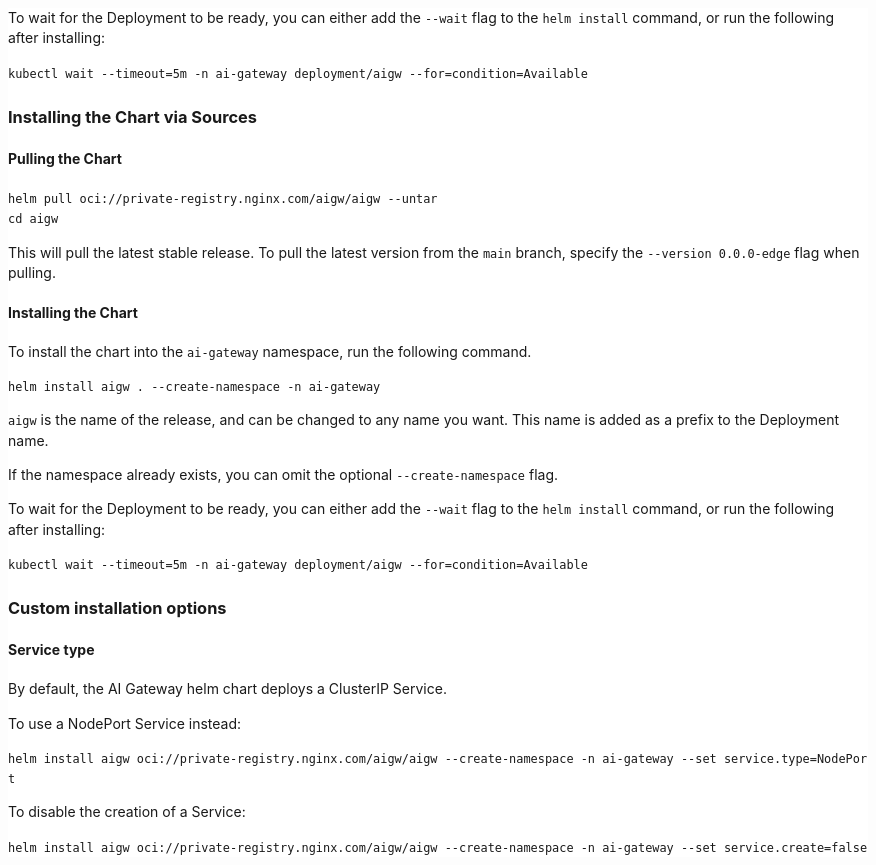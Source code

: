 To wait for the Deployment to be ready, you can either add the `--wait` flag to the `helm install` command, or run
the following after installing:

```shell
kubectl wait --timeout=5m -n ai-gateway deployment/aigw --for=condition=Available
```

### Installing the Chart via Sources

#### Pulling the Chart

```shell
helm pull oci://private-registry.nginx.com/aigw/aigw --untar
cd aigw
```

This will pull the latest stable release. To pull the latest version from the `main` branch, specify the
`--version 0.0.0-edge` flag when pulling.

#### Installing the Chart

To install the chart into the `ai-gateway` namespace, run the following command.

```shell
helm install aigw . --create-namespace -n ai-gateway
```

`aigw` is the name of the release, and can be changed to any name you want. This name is added as a prefix to the Deployment name.

If the namespace already exists, you can omit the optional `--create-namespace` flag.

To wait for the Deployment to be ready, you can either add the `--wait` flag to the `helm install` command, or run
the following after installing:

```shell
kubectl wait --timeout=5m -n ai-gateway deployment/aigw --for=condition=Available
```

### Custom installation options

#### Service type

By default, the AI Gateway helm chart deploys a ClusterIP Service.

To use a NodePort Service instead:

```shell
helm install aigw oci://private-registry.nginx.com/aigw/aigw --create-namespace -n ai-gateway --set service.type=NodePort
```

To disable the creation of a Service:

```shell
helm install aigw oci://private-registry.nginx.com/aigw/aigw --create-namespace -n ai-gateway --set service.create=false
```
------------------------------------------------
Task objective: Take from the listing above each line containing "helm".

Output of the exercise:
: To wait for the Deployment to be ready, you can either add the `--wait` flag to the `helm install` command, or run
helm pull oci://private-registry.nginx.com/aigw/aigw --untar
helm install aigw . --create-namespace -n ai-gateway
To wait for the Deployment to be ready, you can either add the `--wait` flag to the `helm install` command, or run
By default, the AI Gateway helm chart deploys a ClusterIP Service.
helm install aigw oci://private-registry.nginx.com/aigw/aigw --create-namespace -n ai-gateway --set service.type=NodePort
helm install aigw oci://private-registry.nginx.com/aigw/aigw --create-namespace -n ai-gateway --set service.create=false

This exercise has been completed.